# [What the exercise asks]
Each entry should be copied as it stands, leaving the pictures behind.

# [Data]
:::

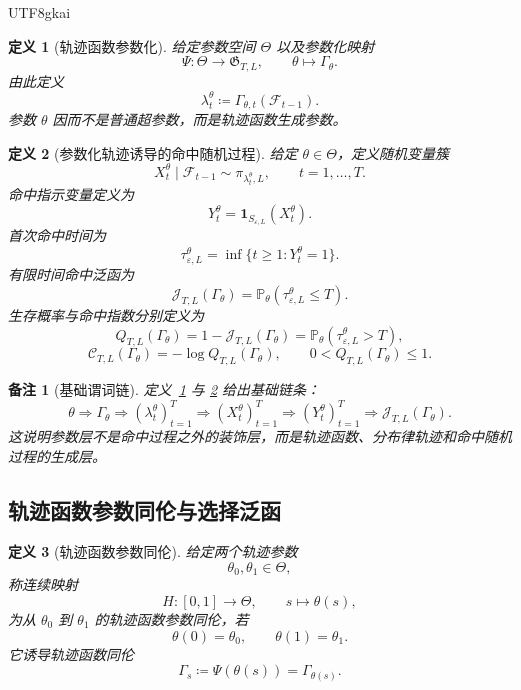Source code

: \documentclass[12pt]{article}
\newtheorem{definition}{定义}[section]
\newtheorem{remark}{备注}[section]
\newcommand{\DefEq}{\coloneqq}
\newcommand{\Prob}{\mathbb P}
\newcommand{\Fil}{\mathcal F}
\begin{document}
\begin{CJK*}{UTF8}{gkai}
\begin{definition}[轨迹函数参数化]
\label{def:tex57-parameterization}
给定参数空间 \(\Theta\) 以及参数化映射
\[
  \Psi:\Theta\to\mathfrak G_{T,L},
  \qquad
  \theta\mapsto\Gamma_\theta.
\]
由此定义
\[
  \lambda_t^\theta
  \DefEq
  \Gamma_{\theta,t}(\Fil_{t-1}).
\]
参数 \(\theta\) 因而不是普通超参数，而是轨迹函数生成参数。
\end{definition}

\begin{definition}[参数化轨迹诱导的命中随机过程]
\label{def:tex57-parameterized-hit-process}
给定 \(\theta\in\Theta\)，定义随机变量簇
\[
  X_t^\theta\mid\Fil_{t-1}
  \sim
  \pi_{\lambda_t^\theta,L},
  \qquad
  t=1,\ldots,T.
\]
命中指示变量定义为
\[
  Y_t^\theta
  =
  \mathbf 1_{S_{\varepsilon,L}}(X_t^\theta).
\]
首次命中时间为
\[
  \tau_{\varepsilon,L}^{\theta}
  =
  \inf\{t\ge1:Y_t^\theta=1\}.
\]
有限时间命中泛函为
\[
  \mathcal J_{T,L}(\Gamma_\theta)
  =
  \Prob_\theta(\tau_{\varepsilon,L}^{\theta}\le T).
\]
生存概率与命中指数分别定义为
\[
  Q_{T,L}(\Gamma_\theta)
  =
  1-\mathcal J_{T,L}(\Gamma_\theta)
  =
  \Prob_\theta(\tau_{\varepsilon,L}^{\theta}>T),
\]
\[
  \mathcal C_{T,L}(\Gamma_\theta)
  =
  -\log Q_{T,L}(\Gamma_\theta),
  \qquad
  0<Q_{T,L}(\Gamma_\theta)\le1.
\]
\end{definition}

\begin{remark}[基础谓词链]
定义~\ref{def:tex57-parameterization} 与
\ref{def:tex57-parameterized-hit-process} 给出基础链条：
\[
\boxed{
\theta
\Longrightarrow
\Gamma_\theta
\Longrightarrow
(\lambda_t^\theta)_{t=1}^{T}
\Longrightarrow
(X_t^\theta)_{t=1}^{T}
\Longrightarrow
(Y_t^\theta)_{t=1}^{T}
\Longrightarrow
\mathcal J_{T,L}(\Gamma_\theta).
}
\]
这说明参数层不是命中过程之外的装饰层，而是轨迹函数、分布律轨迹和命中随机过程的生成层。
\end{remark}

\subsection{轨迹函数参数同伦与选择泛函}
\label{subsec:tex57-homotopy-selection-functional}

\begin{definition}[轨迹函数参数同伦]
\label{def:tex57-parameter-homotopy}
给定两个轨迹参数
\[
  \theta_0,\theta_1\in\Theta,
\]
称连续映射
\[
  H:[0,1]\to\Theta,
  \qquad
  s\mapsto\theta(s),
\]
为从 \(\theta_0\) 到 \(\theta_1\) 的轨迹函数参数同伦，若
\[
  \theta(0)=\theta_0,
  \qquad
  \theta(1)=\theta_1.
\]
它诱导轨迹函数同伦
\[
  \Gamma_s
  \DefEq
  \Psi(\theta(s))
  =
  \Gamma_{\theta(s)}.
\]
\end{definition}


\end{CJK*}
\end{document}
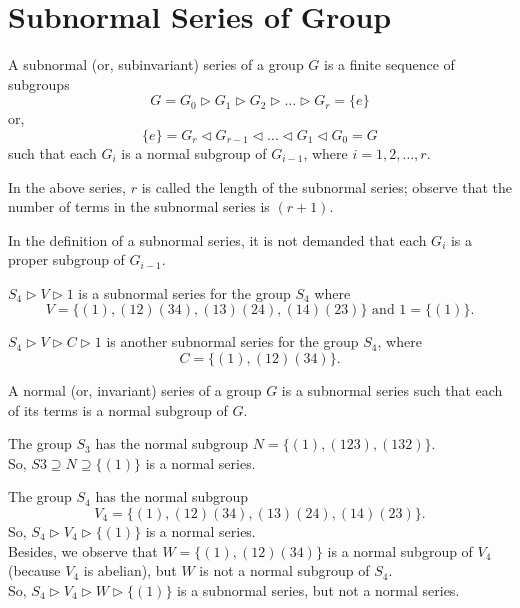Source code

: \documentclass[../main-sheet.tex]{subfiles}
\begin{document}
\chapter{Subnormal Series of Group}
\begin{defn}
    A subnormal (or, subinvariant) series of a group \(G\) is a finite sequence of subgroups
    \begin{equation}
        G = G_0 \vartriangleright  G_1 \vartriangleright  G_2 \vartriangleright  \dots \vartriangleright  G_r=\{e\} \label{eq:subnormal1}
    \end{equation}
    or,
    \[
        \{e\}=G_r\vartriangleleft G_{r-1} \vartriangleleft \dots \vartriangleleft G_1 \vartriangleleft G_0=G
    \]
    such that each \(G_i \) is a normal subgroup of \(G_{i-1}\), where \(i = 1, 2,\dots, r\).
\end{defn}
\begin{note}
In the above series, \(r\) is called the length of the subnormal series; observe
that the number of terms in the subnormal series is \((r + 1)\).
\end{note}
\begin{rem}
In the definition of a subnormal series, it is not demanded that each \(G_i\) is
a proper subgroup of \(G_{i-1}\).
\end{rem}
\begin{ex}
\(S_4 \vartriangleright  V \vartriangleright  1\) is a subnormal series for the group \(S_4\)
where
\[ V = \{(1), (1 2)(3 4), (13)(2 4), (1 4)(2 3)\} \text{ and } 1 = \{(1)\}.\]
\end{ex}
\begin{ex}
\(S_4 \vartriangleright  V \vartriangleright  C \vartriangleright  1\) is another subnormal series for the group \(S_4\), where 
\[C = \{(1), (1 2 )(3 4)\}.\]
\end{ex}
\begin{defn}
    A normal (or, invariant) series of a group \(G\) is a subnormal series such
    that each of its terms is a normal subgroup of \(G\).
\end{defn}
\begin{ex}
    The group \(S_3\) has the normal subgroup \(N = \{(1), (1 2 3), (1 3 2)\}\).\\
    So, \(S3 \supseteq N \supseteq \{(1)\}\) is a normal series.
\end{ex}
\begin{ex}
    The group \(S_4\) has the normal subgroup
    \[V_4 = \{(1), (1 2) (3 4), (1 3) (2 4), (1 4)(2 3)\}.\]
    So, \(S_4 \vartriangleright   V_4 \vartriangleright   \{(1)\}\) is a normal series.\\
    Besides, we observe that \(W = \{(1), (1 2) (3 4)\}\) is a normal subgroup of \(V_4\) (because \(V_4\)
    is abelian), but \(W\) is not a normal subgroup of \(S_4\).\\
    So, \(S_4 \vartriangleright   V_4\vartriangleright  W \vartriangleright   \{(1)\}\) is a subnormal series, but not a normal series.
\end{ex}
\end{document}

:::

# [Task response]
Source code

: \documentclass[12pt]{article}
\newtheorem{definition}{定义}[section]
\newtheorem{remark}{备注}[section]
\newcommand{\DefEq}{\coloneqq}
\newcommand{\Prob}{\mathbb P}
\newcommand{\Fil}{\mathcal F}
\begin{document}
\begin{CJK*}{UTF8}{gkai}
\begin{definition}[轨迹函数参数化]
\label{def:tex57-parameterization}
给定参数空间 \(\Theta\) 以及参数化映射
\[
  \Psi:\Theta\to\mathfrak G_{T,L},
  \qquad
  \theta\mapsto\Gamma_\theta.
\]
由此定义
\[
  \lambda_t^\theta
  \DefEq
  \Gamma_{\theta,t}(\Fil_{t-1}).
\]
参数 \(\theta\) 因而不是普通超参数，而是轨迹函数生成参数。
\end{definition}

\begin{definition}[参数化轨迹诱导的命中随机过程]
\label{def:tex57-parameterized-hit-process}
给定 \(\theta\in\Theta\)，定义随机变量簇
\[
  X_t^\theta\mid\Fil_{t-1}
  \sim
  \pi_{\lambda_t^\theta,L},
  \qquad
  t=1,\ldots,T.
\]
命中指示变量定义为
\[
  Y_t^\theta
  =
  \mathbf 1_{S_{\varepsilon,L}}(X_t^\theta).
\]
首次命中时间为
\[
  \tau_{\varepsilon,L}^{\theta}
  =
  \inf\{t\ge1:Y_t^\theta=1\}.
\]
有限时间命中泛函为
\[
  \mathcal J_{T,L}(\Gamma_\theta)
  =
  \Prob_\theta(\tau_{\varepsilon,L}^{\theta}\le T).
\]
生存概率与命中指数分别定义为
\[
  Q_{T,L}(\Gamma_\theta)
  =
  1-\mathcal J_{T,L}(\Gamma_\theta)
  =
  \Prob_\theta(\tau_{\varepsilon,L}^{\theta}>T),
\]
\[
  \mathcal C_{T,L}(\Gamma_\theta)
  =
  -\log Q_{T,L}(\Gamma_\theta),
  \qquad
  0<Q_{T,L}(\Gamma_\theta)\le1.
\]
\end{definition}

\begin{remark}[基础谓词链]
定义~\ref{def:tex57-parameterization} 与
\ref{def:tex57-parameterized-hit-process} 给出基础链条：
\[
\boxed{
\theta
\Longrightarrow
\Gamma_\theta
\Longrightarrow
(\lambda_t^\theta)_{t=1}^{T}
\Longrightarrow
(X_t^\theta)_{t=1}^{T}
\Longrightarrow
(Y_t^\theta)_{t=1}^{T}
\Longrightarrow
\mathcal J_{T,L}(\Gamma_\theta).
}
\]
这说明参数层不是命中过程之外的装饰层，而是轨迹函数、分布律轨迹和命中随机过程的生成层。
\end{remark}

\subsection{轨迹函数参数同伦与选择泛函}
\label{subsec:tex57-homotopy-selection-functional}

\begin{definition}[轨迹函数参数同伦]
\label{def:tex57-parameter-homotopy}
给定两个轨迹参数
\[
  \theta_0,\theta_1\in\Theta,
\]
称连续映射
\[
  H:[0,1]\to\Theta,
  \qquad
  s\mapsto\theta(s),
\]
为从 \(\theta_0\) 到 \(\theta_1\) 的轨迹函数参数同伦，若
\[
  \theta(0)=\theta_0,
  \qquad
  \theta(1)=\theta_1.
\]
它诱导轨迹函数同伦
\[
  \Gamma_s
  \DefEq
  \Psi(\theta(s))
  =
  \Gamma_{\theta(s)}.
\]
\end{definition}


\end{CJK*}
\end{document}
Source code

: \documentclass[../main-sheet.tex]{subfiles}
\begin{document}
\chapter{Subnormal Series of Group}
\begin{defn}
    A subnormal (or, subinvariant) series of a group \(G\) is a finite sequence of subgroups
    \begin{equation}
        G = G_0 \vartriangleright  G_1 \vartriangleright  G_2 \vartriangleright  \dots \vartriangleright  G_r=\{e\} \label{eq:subnormal1}
    \end{equation}
    or,
    \[
        \{e\}=G_r\vartriangleleft G_{r-1} \vartriangleleft \dots \vartriangleleft G_1 \vartriangleleft G_0=G
    \]
    such that each \(G_i \) is a normal subgroup of \(G_{i-1}\), where \(i = 1, 2,\dots, r\).
\end{defn}
\begin{note}
In the above series, \(r\) is called the length of the subnormal series; observe
that the number of terms in the subnormal series is \((r + 1)\).
\end{note}
\begin{rem}
In the definition of a subnormal series, it is not demanded that each \(G_i\) is
a proper subgroup of \(G_{i-1}\).
\end{rem}
\begin{ex}
\(S_4 \vartriangleright  V \vartriangleright  1\) is a subnormal series for the group \(S_4\)
where
\[ V = \{(1), (1 2)(3 4), (13)(2 4), (1 4)(2 3)\} \text{ and } 1 = \{(1)\}.\]
\end{ex}
\begin{ex}
\(S_4 \vartriangleright  V \vartriangleright  C \vartriangleright  1\) is another subnormal series for the group \(S_4\), where 
\[C = \{(1), (1 2 )(3 4)\}.\]
\end{ex}
\begin{defn}
    A normal (or, invariant) series of a group \(G\) is a subnormal series such
    that each of its terms is a normal subgroup of \(G\).
\end{defn}
\begin{ex}
    The group \(S_3\) has the normal subgroup \(N = \{(1), (1 2 3), (1 3 2)\}\).\\
    So, \(S3 \supseteq N \supseteq \{(1)\}\) is a normal series.
\end{ex}
\begin{ex}
    The group \(S_4\) has the normal subgroup
    \[V_4 = \{(1), (1 2) (3 4), (1 3) (2 4), (1 4)(2 3)\}.\]
    So, \(S_4 \vartriangleright   V_4 \vartriangleright   \{(1)\}\) is a normal series.\\
    Besides, we observe that \(W = \{(1), (1 2) (3 4)\}\) is a normal subgroup of \(V_4\) (because \(V_4\)
    is abelian), but \(W\) is not a normal subgroup of \(S_4\).\\
    So, \(S_4 \vartriangleright   V_4\vartriangleright  W \vartriangleright   \{(1)\}\) is a subnormal series, but not a normal series.
\end{ex}
\end{document}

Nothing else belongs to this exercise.